[[ SUPPLIED RECORDS open ]]
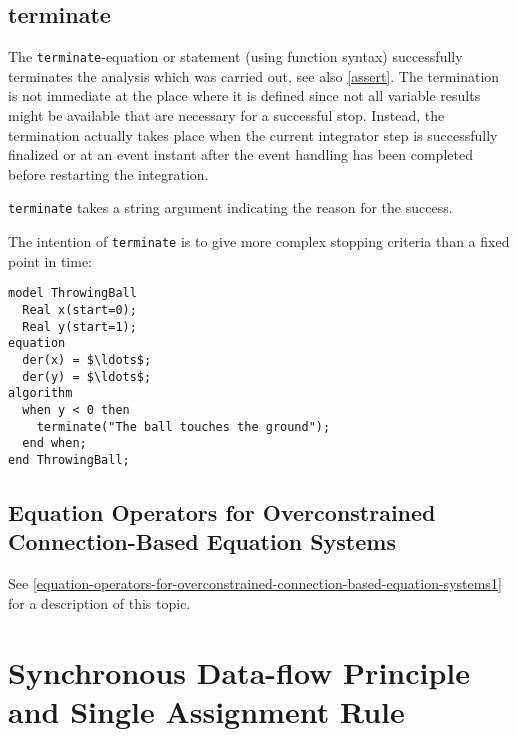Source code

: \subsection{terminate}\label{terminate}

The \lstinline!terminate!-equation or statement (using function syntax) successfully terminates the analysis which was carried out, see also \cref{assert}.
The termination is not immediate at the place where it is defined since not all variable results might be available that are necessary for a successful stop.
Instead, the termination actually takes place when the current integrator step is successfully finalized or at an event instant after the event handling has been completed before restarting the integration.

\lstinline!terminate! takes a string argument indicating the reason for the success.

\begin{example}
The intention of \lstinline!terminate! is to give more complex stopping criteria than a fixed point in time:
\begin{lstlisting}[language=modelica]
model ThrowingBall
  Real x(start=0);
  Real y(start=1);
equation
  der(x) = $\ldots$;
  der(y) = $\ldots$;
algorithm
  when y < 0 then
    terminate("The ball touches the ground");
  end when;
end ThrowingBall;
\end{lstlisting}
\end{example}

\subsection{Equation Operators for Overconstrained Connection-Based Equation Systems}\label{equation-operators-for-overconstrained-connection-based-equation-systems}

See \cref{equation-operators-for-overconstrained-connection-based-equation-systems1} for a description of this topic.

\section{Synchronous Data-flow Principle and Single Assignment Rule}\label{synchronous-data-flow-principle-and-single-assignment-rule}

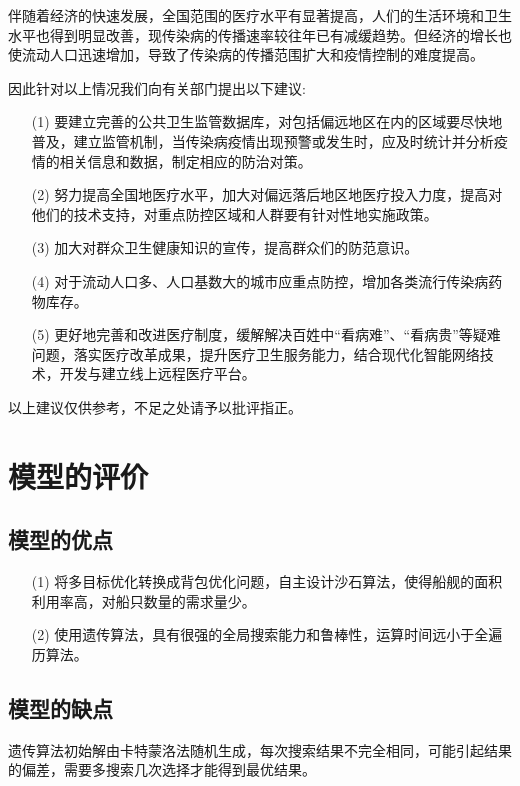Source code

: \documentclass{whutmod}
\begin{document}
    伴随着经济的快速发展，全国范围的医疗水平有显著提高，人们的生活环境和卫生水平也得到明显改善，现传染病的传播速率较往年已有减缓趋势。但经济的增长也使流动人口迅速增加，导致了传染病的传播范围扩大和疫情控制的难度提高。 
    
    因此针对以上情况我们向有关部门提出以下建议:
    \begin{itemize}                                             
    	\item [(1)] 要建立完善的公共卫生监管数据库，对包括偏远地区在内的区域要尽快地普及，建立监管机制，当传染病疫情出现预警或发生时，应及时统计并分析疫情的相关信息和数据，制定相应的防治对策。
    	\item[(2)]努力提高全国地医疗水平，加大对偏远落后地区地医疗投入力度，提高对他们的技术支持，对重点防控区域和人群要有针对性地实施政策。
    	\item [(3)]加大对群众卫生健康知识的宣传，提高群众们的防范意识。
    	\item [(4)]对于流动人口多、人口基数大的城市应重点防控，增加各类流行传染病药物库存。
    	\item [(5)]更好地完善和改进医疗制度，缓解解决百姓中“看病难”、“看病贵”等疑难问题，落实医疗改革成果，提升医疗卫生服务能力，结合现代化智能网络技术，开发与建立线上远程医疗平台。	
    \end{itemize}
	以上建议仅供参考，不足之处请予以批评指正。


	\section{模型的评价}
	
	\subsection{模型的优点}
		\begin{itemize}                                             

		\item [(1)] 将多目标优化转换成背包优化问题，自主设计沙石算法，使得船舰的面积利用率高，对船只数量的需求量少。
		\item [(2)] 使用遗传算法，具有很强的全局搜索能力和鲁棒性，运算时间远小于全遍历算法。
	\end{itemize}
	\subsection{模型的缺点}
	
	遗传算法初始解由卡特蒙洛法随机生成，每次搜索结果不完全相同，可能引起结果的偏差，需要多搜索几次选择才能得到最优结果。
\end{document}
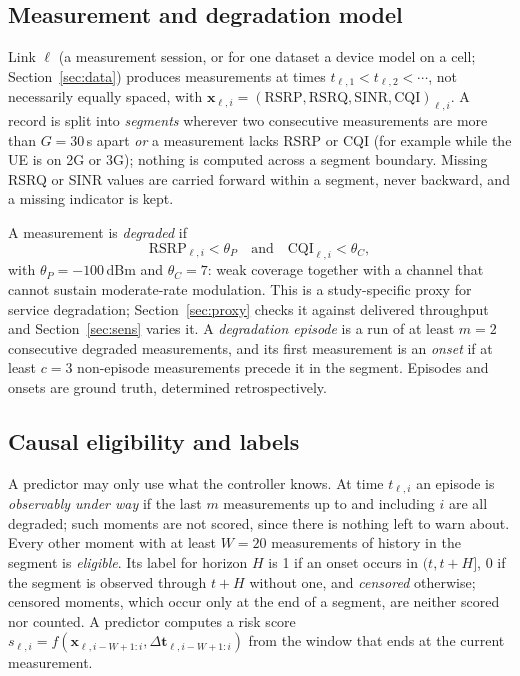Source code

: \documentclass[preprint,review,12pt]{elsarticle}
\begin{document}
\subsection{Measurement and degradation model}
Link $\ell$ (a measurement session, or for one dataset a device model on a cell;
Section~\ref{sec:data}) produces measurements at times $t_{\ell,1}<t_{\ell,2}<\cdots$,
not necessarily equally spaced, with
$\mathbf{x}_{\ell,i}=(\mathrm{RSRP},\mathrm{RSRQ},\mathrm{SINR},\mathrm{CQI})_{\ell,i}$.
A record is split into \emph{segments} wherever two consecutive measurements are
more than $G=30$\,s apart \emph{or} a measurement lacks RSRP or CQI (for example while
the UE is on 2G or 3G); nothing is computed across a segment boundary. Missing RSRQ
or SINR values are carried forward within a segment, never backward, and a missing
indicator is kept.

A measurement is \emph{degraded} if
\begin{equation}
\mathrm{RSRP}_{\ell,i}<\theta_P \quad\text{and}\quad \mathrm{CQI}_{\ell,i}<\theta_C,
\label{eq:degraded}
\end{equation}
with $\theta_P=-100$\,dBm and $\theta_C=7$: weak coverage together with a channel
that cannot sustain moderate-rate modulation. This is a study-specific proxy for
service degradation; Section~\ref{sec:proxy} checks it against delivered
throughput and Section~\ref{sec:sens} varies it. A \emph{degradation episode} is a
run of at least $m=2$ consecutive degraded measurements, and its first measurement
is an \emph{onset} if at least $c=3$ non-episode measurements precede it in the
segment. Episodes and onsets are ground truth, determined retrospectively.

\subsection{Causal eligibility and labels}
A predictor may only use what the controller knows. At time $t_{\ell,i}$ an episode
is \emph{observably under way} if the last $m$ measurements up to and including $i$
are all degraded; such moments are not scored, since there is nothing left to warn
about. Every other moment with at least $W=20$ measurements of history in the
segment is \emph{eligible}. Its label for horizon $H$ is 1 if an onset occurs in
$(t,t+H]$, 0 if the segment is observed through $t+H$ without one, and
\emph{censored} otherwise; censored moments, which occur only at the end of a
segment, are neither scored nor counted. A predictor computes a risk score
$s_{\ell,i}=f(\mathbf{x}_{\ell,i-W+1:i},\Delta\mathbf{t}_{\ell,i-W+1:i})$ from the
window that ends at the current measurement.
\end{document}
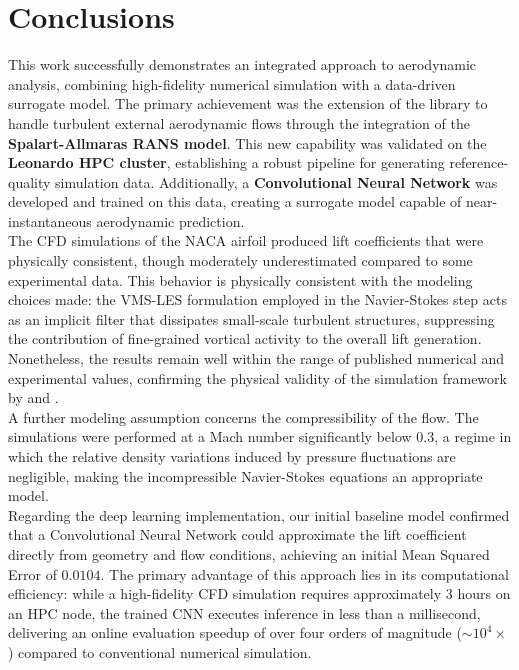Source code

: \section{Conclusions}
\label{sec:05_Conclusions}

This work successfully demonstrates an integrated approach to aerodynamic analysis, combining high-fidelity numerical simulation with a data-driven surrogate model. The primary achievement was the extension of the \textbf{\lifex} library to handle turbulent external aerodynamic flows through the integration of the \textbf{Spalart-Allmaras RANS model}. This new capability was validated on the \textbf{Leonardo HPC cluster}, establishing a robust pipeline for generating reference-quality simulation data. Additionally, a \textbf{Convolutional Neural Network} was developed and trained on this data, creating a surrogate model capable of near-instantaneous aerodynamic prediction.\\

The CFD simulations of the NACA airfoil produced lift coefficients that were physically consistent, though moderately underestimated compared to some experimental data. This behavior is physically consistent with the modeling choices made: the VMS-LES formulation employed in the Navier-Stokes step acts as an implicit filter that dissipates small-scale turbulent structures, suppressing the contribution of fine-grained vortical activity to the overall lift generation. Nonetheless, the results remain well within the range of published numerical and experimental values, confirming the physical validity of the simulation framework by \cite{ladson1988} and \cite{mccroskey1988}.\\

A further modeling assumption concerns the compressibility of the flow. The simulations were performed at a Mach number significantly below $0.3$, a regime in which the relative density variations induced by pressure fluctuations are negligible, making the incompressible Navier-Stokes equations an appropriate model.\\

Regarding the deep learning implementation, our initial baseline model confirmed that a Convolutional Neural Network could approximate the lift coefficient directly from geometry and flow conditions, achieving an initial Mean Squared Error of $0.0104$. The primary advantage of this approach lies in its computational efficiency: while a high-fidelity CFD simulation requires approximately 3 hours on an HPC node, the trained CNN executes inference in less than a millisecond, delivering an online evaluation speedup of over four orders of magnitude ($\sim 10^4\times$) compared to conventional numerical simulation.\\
[[ SUPPLIED RECORDS closed ]]
• **TASK INSTRUCTIONS**
Copy exactly the lines from the first line of the records above through the line with "Instead, the termination", both included, and nothing else. Pictures stay out.

• **RESULT OF THIS EXERCISE**
Source code

: \subsection{terminate}\label{terminate}

The \lstinline!terminate!-equation or statement (using function syntax) successfully terminates the analysis which was carried out, see also \cref{assert}.
The termination is not immediate at the place where it is defined since not all variable results might be available that are necessary for a successful stop.
Instead, the termination actually takes place when the current integrator step is successfully finalized or at an event instant after the event handling has been completed before restarting the integration.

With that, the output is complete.